Work to complete -> Exact repetition of the data is the whole task.

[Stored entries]
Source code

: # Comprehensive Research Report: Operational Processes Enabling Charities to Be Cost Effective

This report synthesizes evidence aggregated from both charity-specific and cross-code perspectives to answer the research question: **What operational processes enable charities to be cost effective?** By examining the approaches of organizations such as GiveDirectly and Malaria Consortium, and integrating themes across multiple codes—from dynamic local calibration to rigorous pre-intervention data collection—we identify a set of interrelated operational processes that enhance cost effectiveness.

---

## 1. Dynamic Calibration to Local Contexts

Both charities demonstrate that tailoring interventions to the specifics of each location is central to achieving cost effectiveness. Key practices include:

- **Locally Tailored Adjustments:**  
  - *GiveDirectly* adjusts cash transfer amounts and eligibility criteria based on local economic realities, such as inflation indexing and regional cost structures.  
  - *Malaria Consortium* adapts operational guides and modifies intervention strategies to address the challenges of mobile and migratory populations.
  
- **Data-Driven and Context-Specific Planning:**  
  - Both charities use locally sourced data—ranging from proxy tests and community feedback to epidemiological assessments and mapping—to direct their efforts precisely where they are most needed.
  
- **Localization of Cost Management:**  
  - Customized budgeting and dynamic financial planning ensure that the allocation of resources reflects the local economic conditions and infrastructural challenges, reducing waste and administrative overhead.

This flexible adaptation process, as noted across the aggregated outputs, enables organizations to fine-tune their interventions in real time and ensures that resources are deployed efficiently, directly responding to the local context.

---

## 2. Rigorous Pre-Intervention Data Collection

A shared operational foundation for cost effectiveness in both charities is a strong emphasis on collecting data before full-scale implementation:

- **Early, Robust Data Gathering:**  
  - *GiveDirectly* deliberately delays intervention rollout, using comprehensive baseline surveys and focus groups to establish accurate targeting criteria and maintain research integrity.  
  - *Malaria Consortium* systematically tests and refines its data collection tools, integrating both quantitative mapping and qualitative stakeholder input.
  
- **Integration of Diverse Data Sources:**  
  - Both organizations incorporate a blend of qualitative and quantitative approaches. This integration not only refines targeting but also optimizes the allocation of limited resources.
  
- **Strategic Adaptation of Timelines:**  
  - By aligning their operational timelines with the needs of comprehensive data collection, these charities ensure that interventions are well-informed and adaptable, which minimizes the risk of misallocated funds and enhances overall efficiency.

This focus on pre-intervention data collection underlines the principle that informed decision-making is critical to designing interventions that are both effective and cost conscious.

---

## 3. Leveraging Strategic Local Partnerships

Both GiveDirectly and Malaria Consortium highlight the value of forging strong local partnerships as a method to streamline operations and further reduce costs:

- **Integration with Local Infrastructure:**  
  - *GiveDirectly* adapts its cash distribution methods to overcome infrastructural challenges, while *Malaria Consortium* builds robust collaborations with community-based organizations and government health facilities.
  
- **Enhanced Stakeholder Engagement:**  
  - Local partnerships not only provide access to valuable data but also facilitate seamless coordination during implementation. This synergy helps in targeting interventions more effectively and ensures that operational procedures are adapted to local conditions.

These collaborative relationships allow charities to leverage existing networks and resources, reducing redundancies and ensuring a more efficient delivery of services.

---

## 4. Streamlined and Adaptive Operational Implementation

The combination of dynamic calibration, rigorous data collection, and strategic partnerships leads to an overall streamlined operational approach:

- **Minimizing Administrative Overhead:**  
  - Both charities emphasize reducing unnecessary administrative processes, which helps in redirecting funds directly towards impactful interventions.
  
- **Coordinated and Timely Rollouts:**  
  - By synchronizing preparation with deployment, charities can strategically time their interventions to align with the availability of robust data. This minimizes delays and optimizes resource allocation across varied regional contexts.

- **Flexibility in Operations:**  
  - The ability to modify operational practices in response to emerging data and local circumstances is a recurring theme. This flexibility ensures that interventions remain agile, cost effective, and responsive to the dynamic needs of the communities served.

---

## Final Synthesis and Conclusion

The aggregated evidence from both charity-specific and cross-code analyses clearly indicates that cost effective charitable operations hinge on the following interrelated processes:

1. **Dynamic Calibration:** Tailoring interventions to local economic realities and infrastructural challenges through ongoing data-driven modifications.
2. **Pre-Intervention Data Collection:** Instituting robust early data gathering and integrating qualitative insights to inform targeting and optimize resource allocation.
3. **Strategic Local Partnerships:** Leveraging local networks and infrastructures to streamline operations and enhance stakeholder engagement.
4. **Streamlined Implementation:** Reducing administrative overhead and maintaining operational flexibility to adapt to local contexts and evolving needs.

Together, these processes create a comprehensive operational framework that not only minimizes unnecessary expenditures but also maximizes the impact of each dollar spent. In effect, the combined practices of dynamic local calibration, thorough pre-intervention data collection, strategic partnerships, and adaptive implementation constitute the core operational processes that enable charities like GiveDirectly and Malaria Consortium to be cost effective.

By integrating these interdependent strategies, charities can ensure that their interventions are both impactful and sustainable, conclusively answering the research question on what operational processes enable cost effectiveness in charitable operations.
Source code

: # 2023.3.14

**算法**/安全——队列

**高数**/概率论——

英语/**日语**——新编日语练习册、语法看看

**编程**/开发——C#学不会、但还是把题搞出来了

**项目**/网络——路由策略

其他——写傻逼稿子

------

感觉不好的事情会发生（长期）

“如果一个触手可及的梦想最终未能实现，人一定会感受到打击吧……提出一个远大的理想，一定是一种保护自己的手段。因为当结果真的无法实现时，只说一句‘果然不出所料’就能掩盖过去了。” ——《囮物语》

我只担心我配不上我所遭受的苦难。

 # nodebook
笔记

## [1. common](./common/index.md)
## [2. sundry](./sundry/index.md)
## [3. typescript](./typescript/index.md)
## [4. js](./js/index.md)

Answer to this exercise ->
Source code

: # Comprehensive Research Report: Operational Processes Enabling Charities to Be Cost Effective

This report synthesizes evidence aggregated from both charity-specific and cross-code perspectives to answer the research question: **What operational processes enable charities to be cost effective?** By examining the approaches of organizations such as GiveDirectly and Malaria Consortium, and integrating themes across multiple codes—from dynamic local calibration to rigorous pre-intervention data collection—we identify a set of interrelated operational processes that enhance cost effectiveness.

---

## 1. Dynamic Calibration to Local Contexts

Both charities demonstrate that tailoring interventions to the specifics of each location is central to achieving cost effectiveness. Key practices include:

- **Locally Tailored Adjustments:**  
  - *GiveDirectly* adjusts cash transfer amounts and eligibility criteria based on local economic realities, such as inflation indexing and regional cost structures.  
  - *Malaria Consortium* adapts operational guides and modifies intervention strategies to address the challenges of mobile and migratory populations.
  
- **Data-Driven and Context-Specific Planning:**  
  - Both charities use locally sourced data—ranging from proxy tests and community feedback to epidemiological assessments and mapping—to direct their efforts precisely where they are most needed.
  
- **Localization of Cost Management:**  
  - Customized budgeting and dynamic financial planning ensure that the allocation of resources reflects the local economic conditions and infrastructural challenges, reducing waste and administrative overhead.

This flexible adaptation process, as noted across the aggregated outputs, enables organizations to fine-tune their interventions in real time and ensures that resources are deployed efficiently, directly responding to the local context.

---

## 2. Rigorous Pre-Intervention Data Collection

A shared operational foundation for cost effectiveness in both charities is a strong emphasis on collecting data before full-scale implementation:

- **Early, Robust Data Gathering:**  
  - *GiveDirectly* deliberately delays intervention rollout, using comprehensive baseline surveys and focus groups to establish accurate targeting criteria and maintain research integrity.  
  - *Malaria Consortium* systematically tests and refines its data collection tools, integrating both quantitative mapping and qualitative stakeholder input.
  
- **Integration of Diverse Data Sources:**  
  - Both organizations incorporate a blend of qualitative and quantitative approaches. This integration not only refines targeting but also optimizes the allocation of limited resources.
  
- **Strategic Adaptation of Timelines:**  
  - By aligning their operational timelines with the needs of comprehensive data collection, these charities ensure that interventions are well-informed and adaptable, which minimizes the risk of misallocated funds and enhances overall efficiency.

This focus on pre-intervention data collection underlines the principle that informed decision-making is critical to designing interventions that are both effective and cost conscious.

---

## 3. Leveraging Strategic Local Partnerships

Both GiveDirectly and Malaria Consortium highlight the value of forging strong local partnerships as a method to streamline operations and further reduce costs:

- **Integration with Local Infrastructure:**  
  - *GiveDirectly* adapts its cash distribution methods to overcome infrastructural challenges, while *Malaria Consortium* builds robust collaborations with community-based organizations and government health facilities.
  
- **Enhanced Stakeholder Engagement:**  
  - Local partnerships not only provide access to valuable data but also facilitate seamless coordination during implementation. This synergy helps in targeting interventions more effectively and ensures that operational procedures are adapted to local conditions.

These collaborative relationships allow charities to leverage existing networks and resources, reducing redundancies and ensuring a more efficient delivery of services.

---

## 4. Streamlined and Adaptive Operational Implementation

The combination of dynamic calibration, rigorous data collection, and strategic partnerships leads to an overall streamlined operational approach:

- **Minimizing Administrative Overhead:**  
  - Both charities emphasize reducing unnecessary administrative processes, which helps in redirecting funds directly towards impactful interventions.
  
- **Coordinated and Timely Rollouts:**  
  - By synchronizing preparation with deployment, charities can strategically time their interventions to align with the availability of robust data. This minimizes delays and optimizes resource allocation across varied regional contexts.

- **Flexibility in Operations:**  
  - The ability to modify operational practices in response to emerging data and local circumstances is a recurring theme. This flexibility ensures that interventions remain agile, cost effective, and responsive to the dynamic needs of the communities served.

---

## Final Synthesis and Conclusion

The aggregated evidence from both charity-specific and cross-code analyses clearly indicates that cost effective charitable operations hinge on the following interrelated processes:

1. **Dynamic Calibration:** Tailoring interventions to local economic realities and infrastructural challenges through ongoing data-driven modifications.
2. **Pre-Intervention Data Collection:** Instituting robust early data gathering and integrating qualitative insights to inform targeting and optimize resource allocation.
3. **Strategic Local Partnerships:** Leveraging local networks and infrastructures to streamline operations and enhance stakeholder engagement.
4. **Streamlined Implementation:** Reducing administrative overhead and maintaining operational flexibility to adapt to local contexts and evolving needs.

Together, these processes create a comprehensive operational framework that not only minimizes unnecessary expenditures but also maximizes the impact of each dollar spent. In effect, the combined practices of dynamic local calibration, thorough pre-intervention data collection, strategic partnerships, and adaptive implementation constitute the core operational processes that enable charities like GiveDirectly and Malaria Consortium to be cost effective.

By integrating these interdependent strategies, charities can ensure that their interventions are both impactful and sustainable, conclusively answering the research question on what operational processes enable cost effectiveness in charitable operations.
Source code

: # 2023.3.14

**算法**/安全——队列

**高数**/概率论——

英语/**日语**——新编日语练习册、语法看看

**编程**/开发——C#学不会、但还是把题搞出来了

**项目**/网络——路由策略

其他——写傻逼稿子

------

感觉不好的事情会发生（长期）

“如果一个触手可及的梦想最终未能实现，人一定会感受到打击吧……提出一个远大的理想，一定是一种保护自己的手段。因为当结果真的无法实现时，只说一句‘果然不出所料’就能掩盖过去了。” ——《囮物语》

我只担心我配不上我所遭受的苦难。

 # nodebook
笔记

## [1. common](./common/index.md)
## [2. sundry](./sundry/index.md)
## [3. typescript](./typescript/index.md)
## [4. js](./js/index.md)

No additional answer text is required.